*** Opening of Data supplied ***

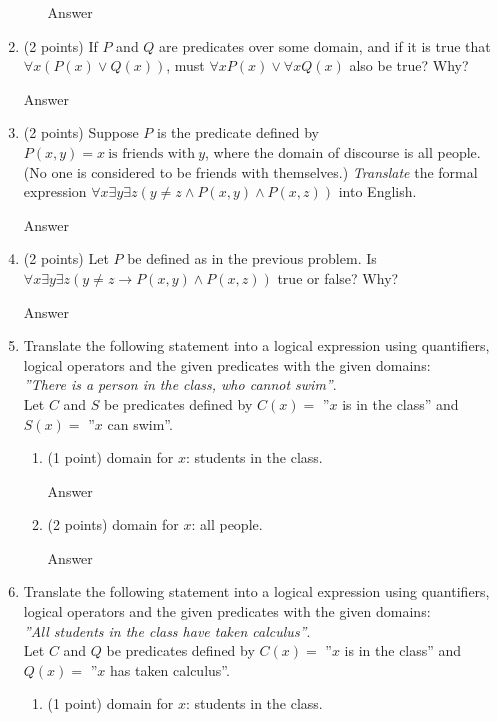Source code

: \documentclass{article}
\begin{document}
\begin{enumerate}
\begin{enumerate}
            \color{blue}
                Answer
            \color{black}
        \end{enumerate}
        
    \item (2 points) If $P$ and $Q$ are predicates over some domain, and if it is true that $\forall x(P (x) \vee Q(x))$, must $\forall xP (x) \vee \forall xQ(x)$ also be true? Why?
    
    \color{blue}
        Answer
    \color{black}
    
    \item (2 points) Suppose $P$ is the predicate defined by $P(x, y) = x\ \text{is friends with}\ y$, where the domain of discourse is all people. (No one is considered to be friends with themselves.) \textit{Translate} the formal expression $\forall x\exists y\exists z(y \neq z \wedge P(x, y) \wedge P(x, z))$ into English.
    
    \color{blue}
        Answer
    \color{black}
    
    \item (2 points) Let $P$ be defined as in the previous problem. Is $\forall x\exists y\exists z(y \neq z \rightarrow P(x, y) \wedge P(x, z))$ true or false? Why? 
    
    \color{blue}
        Answer
    \color{black}
    
    \item Translate the following statement into a logical expression using quantifiers, logical operators and the given predicates with the given domains: 
    \\\textit{”There is a person in the class, who cannot swim”}.
    \\Let $C$ and $S$ be predicates defined by $C(x) =$ ”$x$ is in the class” and $S(x) =$ ”$x$ can swim”.
    \begin{enumerate}
        \item (1 point) domain for $x$: students in the class.
    
        \color{blue}
            Answer
        \color{black}
        
        \item (2 points) domain for $x$: all people.
    
        \color{blue}
            Answer
        \color{black}
    \end{enumerate}
    
    \item Translate the following statement into a logical expression using quantifiers, logical operators and the given predicates with the given domains:
    \\\textit{”All students in the class have taken calculus”}.
    \\Let $C$ and $Q$ be predicates defined by $C(x) =$ ”$x$ is in the class” and
    $Q(x) =$ ”$x$ has taken calculus”.
    \begin{enumerate}
        \item (1 point) domain for $x$: students in the class.
    

\end{enumerate}
\end{enumerate}
\end{document}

*** Close of Data supplied ***

# Work required
Output exactly the lines of the material above from the one containing "is a person" up to and including the one containing "for $x$: all people.".

# Response to the exercise
    \\\textit{”There is a person in the class, who cannot swim”}.
    \\Let $C$ and $S$ be predicates defined by $C(x) =$ ”$x$ is in the class” and $S(x) =$ ”$x$ can swim”.
    \begin{enumerate}
        \item (1 point) domain for $x$: students in the class.
    
        \color{blue}
            Answer
        \color{black}
        
        \item (2 points) domain for $x$: all people.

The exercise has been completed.